Thus in beginning to plan out his Social Statics he "paid little attention to what had been written either upon ethics or politics. The books I did read were those which promised to furnish illustrative material." He wrote his First Principles with a minimal knowledge of the philosophical classics, and his Psychology as if he had been living before the invention of printing. Some one thought certain parts of his Education savoured of Rousseau, but he had not heard of Emile when he wrote. He was greatly indebted to von Baer for a formula, but there is no evidence that he ever read any part of the great embryologist's works. The suggestion that he was indebted to Comte for some sociological ideas might have been dismissed at once on a priori grounds as absurd. And in point of fact when Spencer wrote his Social Statics he knew no more of Comte than that he was a French philosophical writer, and it was not till 1853 that he began to nibble at Comte's works, to which Lewes and George Eliot had repeatedly directed his attention. He adopted two of Comte's words—"altruism" and "sociology"—but beyond that his indebtedness was little. We may take his own word for it: "The only indebtedness I recognise is the indebtedness of antagonism. My pronounced opposition to his views led me to develop some of my own views." That they both tried to organise a system of so-called philosophy out of the sciences indicates a community of aim, but there the resemblance ceases.

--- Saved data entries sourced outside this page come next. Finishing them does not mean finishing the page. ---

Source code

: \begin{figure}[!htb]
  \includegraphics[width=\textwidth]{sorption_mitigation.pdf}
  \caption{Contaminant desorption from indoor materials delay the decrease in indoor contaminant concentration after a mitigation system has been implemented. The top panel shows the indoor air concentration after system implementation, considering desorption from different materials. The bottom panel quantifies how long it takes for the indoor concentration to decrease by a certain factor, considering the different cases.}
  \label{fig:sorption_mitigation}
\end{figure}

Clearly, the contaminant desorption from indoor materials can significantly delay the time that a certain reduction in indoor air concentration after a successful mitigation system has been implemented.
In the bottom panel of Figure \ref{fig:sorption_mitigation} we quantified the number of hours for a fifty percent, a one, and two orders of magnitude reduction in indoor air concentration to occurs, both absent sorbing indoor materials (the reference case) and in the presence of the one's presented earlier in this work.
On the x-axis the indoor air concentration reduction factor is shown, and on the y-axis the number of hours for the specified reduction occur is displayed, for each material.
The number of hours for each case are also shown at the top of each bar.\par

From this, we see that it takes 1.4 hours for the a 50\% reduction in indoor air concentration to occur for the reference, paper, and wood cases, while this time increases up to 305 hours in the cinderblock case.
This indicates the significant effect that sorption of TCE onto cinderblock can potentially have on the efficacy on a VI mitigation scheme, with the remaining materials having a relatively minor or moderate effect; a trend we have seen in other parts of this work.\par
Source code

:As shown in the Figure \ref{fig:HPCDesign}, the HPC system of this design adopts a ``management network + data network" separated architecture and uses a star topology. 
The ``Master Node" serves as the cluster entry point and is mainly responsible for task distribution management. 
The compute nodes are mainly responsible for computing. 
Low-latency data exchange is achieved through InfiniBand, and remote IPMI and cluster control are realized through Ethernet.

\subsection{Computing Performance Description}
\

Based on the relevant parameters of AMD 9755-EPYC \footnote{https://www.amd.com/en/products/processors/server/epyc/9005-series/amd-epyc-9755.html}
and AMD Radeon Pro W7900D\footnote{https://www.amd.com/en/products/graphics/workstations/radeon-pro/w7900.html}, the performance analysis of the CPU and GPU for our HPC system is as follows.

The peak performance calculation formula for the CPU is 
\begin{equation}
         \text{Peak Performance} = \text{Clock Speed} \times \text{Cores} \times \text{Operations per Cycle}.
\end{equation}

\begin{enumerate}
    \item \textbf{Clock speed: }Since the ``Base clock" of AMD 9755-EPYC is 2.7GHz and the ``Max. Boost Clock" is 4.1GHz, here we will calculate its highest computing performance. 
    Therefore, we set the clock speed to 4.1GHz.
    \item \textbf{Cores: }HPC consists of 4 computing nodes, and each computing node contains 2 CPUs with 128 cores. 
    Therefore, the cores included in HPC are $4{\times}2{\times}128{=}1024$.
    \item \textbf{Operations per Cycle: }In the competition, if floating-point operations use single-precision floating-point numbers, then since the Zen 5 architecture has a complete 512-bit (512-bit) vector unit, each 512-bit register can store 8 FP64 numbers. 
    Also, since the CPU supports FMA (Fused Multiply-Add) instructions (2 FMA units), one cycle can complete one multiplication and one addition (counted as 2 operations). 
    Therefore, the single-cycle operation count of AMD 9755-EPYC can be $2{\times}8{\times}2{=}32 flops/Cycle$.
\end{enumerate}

Spencer's intellectual development seems to have been peculiarly detached and independent. He was of course influenced by his father and by two of his uncles during his formative period, and he was also doubtless influenced by George Henry Lewes and George Eliot, Huxley and Hooker in later years—as who could help being—but in the main he was a strong, self-sufficient, self-made Ishmaelite. Similarly as regards authors, he was influenced by Lamarck's transformist theory, by Laplace's nebular hypothesis, by Malthus's theory of population, by Milne-Edwards' idea of the physiological division of labour, by von Baer's formula, by Hamilton and Mansel, by Grove's correlation of the physical forces, by Darwin's Origin of Species, and so on, but his own thought was always far more to him than anything he ever read.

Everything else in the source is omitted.